Thomas Cole (1801–1848) View from Mount Holyoke, Northampton, Massachusetts, after a Thunderstorm — The Oxbow, 1836


John Frederick Kensett (1816–1872) Lake George, 1869

Next came room after room of landscape paintings--some from the painters' travels around the world, but most from time spent learning the secrets of this vast land that stretches from our Eastern Seaboard to the futuristic sunsets of California. As I walked from painting to painting, seeing Cole's Mount Holyoke, being pulled into Kensett's Lake George, pulled into Eakins's Philadelphia, pushed up the sheered cliffs of Bierstadt's Rocky Mountains, and led down the wooded path of beeches painted by Durand, I was taken on a tour of the history of possibility. For America was founded on the ideas of possibility, opportunity, self-realization, and the pursuit of happiness--together we call these Liberty. The land was an inspiration not only for these painters, but for our nation's founders, who saw in this landscape a deep richness that would be reflected back in all their generous words and actions. The citizen's whom they led took that gift of generosity and built the wonderful country that has been handed down from generation to generation over the last 230 years.

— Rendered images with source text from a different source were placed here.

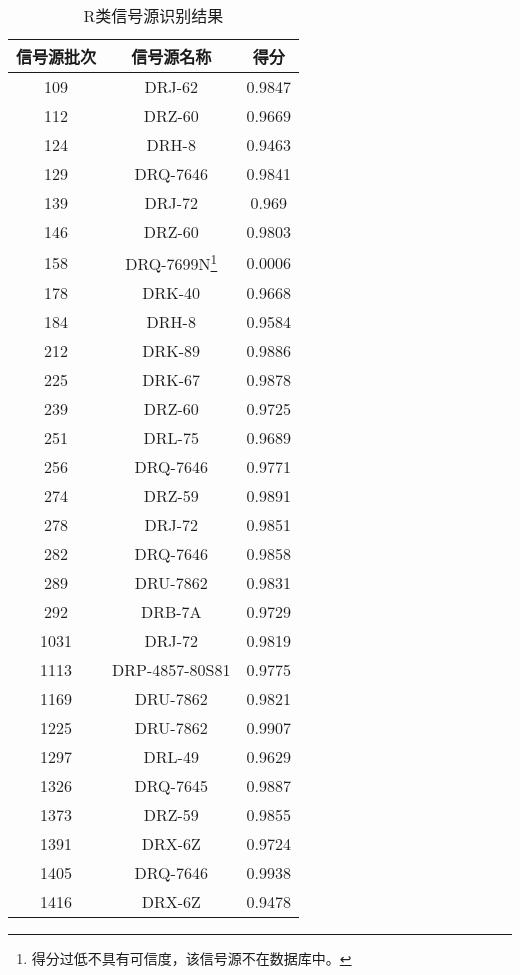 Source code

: \begin{table}[htbp]
	\centering
	\begin{minipage}[htbp]{7.5cm}
		\centering
		\caption{R类信号源识别结果}
		\begin{tabular}{ccc}
			\toprule
			信号源批次	&	信号源名称	&	得分			\\
			\midrule
			109  & DRJ-62         & 0.9847 \\
			112  & DRZ-60         & 0.9669 \\
			124  & DRH-8          & 0.9463 \\
			129  & DRQ-7646       & 0.9841 \\
			139  & DRJ-72         & 0.969  \\
			146  & DRZ-60         & 0.9803 \\
			158  & DRQ-7699N\footnote{得分过低不具有可信度，该信号源不在数据库中。}     & 0.0006 \\
			178  & DRK-40         & 0.9668 \\
			184  & DRH-8          & 0.9584 \\
			212  & DRK-89         & 0.9886 \\
			225  & DRK-67         & 0.9878 \\
			239  & DRZ-60         & 0.9725 \\
			251  & DRL-75         & 0.9689 \\
			256  & DRQ-7646       & 0.9771 \\
			274  & DRZ-59         & 0.9891 \\
			278  & DRJ-72         & 0.9851 \\
			282  & DRQ-7646       & 0.9858 \\
			289  & DRU-7862       & 0.9831 \\
			292  & DRB-7A         & 0.9729 \\
			1031 & DRJ-72         & 0.9819 \\
			1113 & DRP-4857-80S81 & 0.9775 \\
			1169 & DRU-7862       & 0.9821 \\
			1225 & DRU-7862       & 0.9907 \\
			1297 & DRL-49         & 0.9629 \\
			1326 & DRQ-7645       & 0.9887 \\
			1373 & DRZ-59         & 0.9855 \\
			1391 & DRX-6Z         & 0.9724 \\
			1405 & DRQ-7646       & 0.9938 \\
			1416 & DRX-6Z         & 0.9478 \\

\end{tabular}
\end{minipage}
\end{table}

Thomas Eakins (1844–1916) The Champion Single Sculls (Max Schmitt in a Single Scull), 1871


Asher Brown Durand (1796–1886) The Beeches, 1845


Albert Bierstadt (1830–1902) The Rocky Mountains, Lander's Peak, 1863

It is only natural that my ruminations on Washington the Man, and on America the Land, led me to compare what was before me in the paintings with what surrounds me in the political and natural landscapes of 21st-century America. A different man, also named George, is president. This man is a mean soul who fancies himself king. He's a man who in pushing his way to the front leaves behind every notion of true leadership. Our great land is being overdeveloped, abused and eaten away by capitalistic greed, exposed by our smog-filled air to heat that is literally scorching the earth under our feet. The idea of possibility is perhaps still with us, though buried under decades of cynical thought--possibility replaced in many American hearts by apathy, self-realization replaced by self-centeredness, and precious liberty replaced by ugly fear.

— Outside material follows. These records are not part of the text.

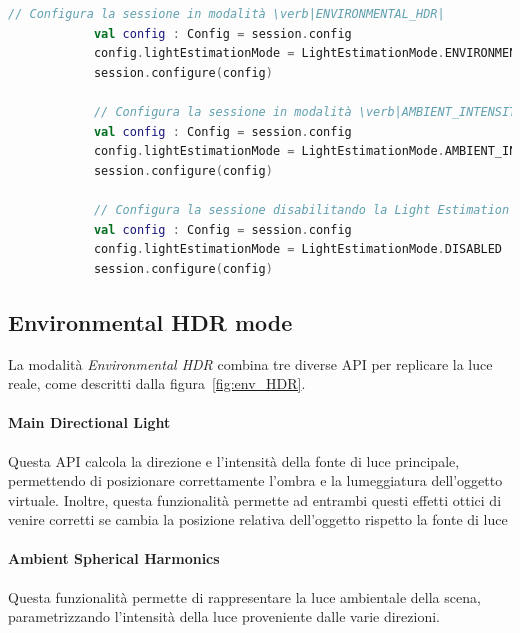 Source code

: \documentclass[crop=false, class=book]{standalone}
\begin{document}
	\begin{center}
		\begin{minipage}{0.95\textwidth}
			\begin{lstlisting}[caption={Configurazione della modalità di stima della luce.}, label={lst:le_session}, language=Kotlin]
			// Configura la sessione in modalità \verb|ENVIRONMENTAL_HDR|
			val config : Config = session.config
			config.lightEstimationMode = LightEstimationMode.ENVIRONMENTAL_HDR
			session.configure(config)
			
			// Configura la sessione in modalità \verb|AMBIENT_INTENSITY|
			val config : Config = session.config
			config.lightEstimationMode = LightEstimationMode.AMBIENT_INTENSITY
			session.configure(config)
				
			// Configura la sessione disabilitando la Light Estimation API
			val config : Config = session.config
			config.lightEstimationMode = LightEstimationMode.DISABLED
			session.configure(config)
			\end{lstlisting}
		\end{minipage}
	\end{center}


	

	\subsection*{Environmental HDR mode}
		La modalità \textit{Environmental HDR} combina tre diverse API per replicare la luce reale, come descritti dalla figura~\vref{fig:env_HDR}.
	
		\paragraph*{Main Directional Light}
			Questa API calcola la direzione e l'intensità della fonte di luce principale, permettendo di posizionare correttamente l'ombra e la lumeggiatura dell'oggetto virtuale. Inoltre, questa funzionalità permette ad entrambi questi effetti ottici di venire corretti se cambia la posizione relativa dell'oggetto rispetto la fonte di luce
		
		\paragraph*{Ambient Spherical Harmonics}
			Questa funzionalità permette di rappresentare la luce ambientale della scena, parametrizzando l'intensità della luce proveniente dalle varie direzioni.
		
\end{document}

Emanuel Leutze (1816–1868) Washington Crossing the Delaware, 1851


By the time I made my way into the grand gallery holding Emanuel Leutze's heroic painting of Washington Crossing the Delaware, I had pretty much worked myself up into a fragile emotional state, and sitting in front of this huge painting I burst into tears--happy to have The Met as a wealth of aesthetic and historical education, but also sad that we have apparently lost so much of what we once had. The forward motion of the painting, with Washington in profile looking toward the future, and with Old Glory representing something new and good, made me feel both pride for the expansion of freedoms our country has known and regret for the losses of liberty which have been part of the push and pull along the way. If today we are in a time of contraction, with fear overcoming liberty, paintings such as this one must serve to remind us to keep pressing forward. The gallery was filled with people--Americans and foreigners both--studying this monumental work. They were talking excitedly, looking pensively, and in my case, sitting and quietly crying.

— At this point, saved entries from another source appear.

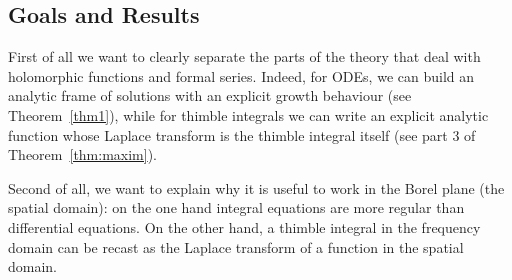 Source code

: \documentclass{article}
\theoremstyle{definition}
\newcommand{\laplace}{\mathcal{L}}
\newcommand{\borel}{\mathcal{B}}
\begin{document}



\subsection{Goals and Results}

First of all we want to clearly separate the parts of the theory that deal with holomorphic functions and formal series. Indeed, for ODEs, we can build an analytic frame of solutions with an explicit growth behaviour (see Theorem~\ref{thm1}), while for thimble integrals we can write an explicit analytic function whose Laplace transform is the thimble integral itself (see part 3 of Theorem~\ref{thm:maxim}). 

Second of all, we want to explain why it is useful to work in the Borel plane (the spatial domain): on the one hand integral equations are more regular than differential equations. On the other hand, a thimble integral in the frequency domain can be recast as the Laplace transform of a function in the spatial domain. 
\end{document}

But emotional breakdowns over politics are common--those of us who try to pay attention to what's happening in the world reach a saturation point every now and then, but our tears spilling over cleanse our souls. I believe that by reflecting on these past glories--both the actual history and the aesthetic reflections of them--we can more easily hold onto the inspiration to fight for what we know is right, for what we know is just, and for what we know is deserved by the citizens who inhabit this land.